··· Exercise data ···

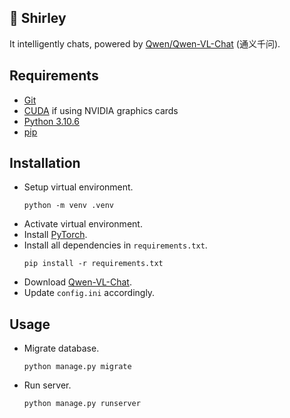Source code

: ## 🦈 Shirley

It intelligently chats, powered by [Qwen/Qwen-VL-Chat](https://huggingface.co/Qwen/Qwen-VL-Chat) (通义千问).

## Requirements
- [Git](https://git-scm.com/)
- [CUDA](https://developer.nvidia.com/cuda-toolkit) if using NVIDIA graphics cards
- [Python 3.10.6](https://www.python.org/downloads/release/python-3106/)
- [pip](https://pypi.org/project/pip/)

## Installation

- Setup virtual environment.
  ```
  python -m venv .venv
  ```
- Activate virtual environment.
- Install [PyTorch](https://pytorch.org/get-started/locally/).
- Install all dependencies in `requirements.txt`.
  ```
  pip install -r requirements.txt
  ```
- Download [Qwen-VL-Chat](https://huggingface.co/Qwen/Qwen-VL-Chat).
- Update `config.ini` accordingly.

## Usage

- Migrate database.
  ```
  python manage.py migrate
  ```
- Run server.
  ```
  python manage.py runserver
  ```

···

| Required work |
Write out each entry above once more, exactly as written, and drop the pictures.

| Answer area |
Source code

: ## 🦈 Shirley

It intelligently chats, powered by [Qwen/Qwen-VL-Chat](https://huggingface.co/Qwen/Qwen-VL-Chat) (通义千问).

## Requirements
- [Git](https://git-scm.com/)
- [CUDA](https://developer.nvidia.com/cuda-toolkit) if using NVIDIA graphics cards
- [Python 3.10.6](https://www.python.org/downloads/release/python-3106/)
- [pip](https://pypi.org/project/pip/)

## Installation

- Setup virtual environment.
  ```
  python -m venv .venv
  ```
- Activate virtual environment.
- Install [PyTorch](https://pytorch.org/get-started/locally/).
- Install all dependencies in `requirements.txt`.
  ```
  pip install -r requirements.txt
  ```
- Download [Qwen-VL-Chat](https://huggingface.co/Qwen/Qwen-VL-Chat).
- Update `config.ini` accordingly.

## Usage

- Migrate database.
  ```
  python manage.py migrate
  ```
- Run server.
  ```
  python manage.py runserver
  ```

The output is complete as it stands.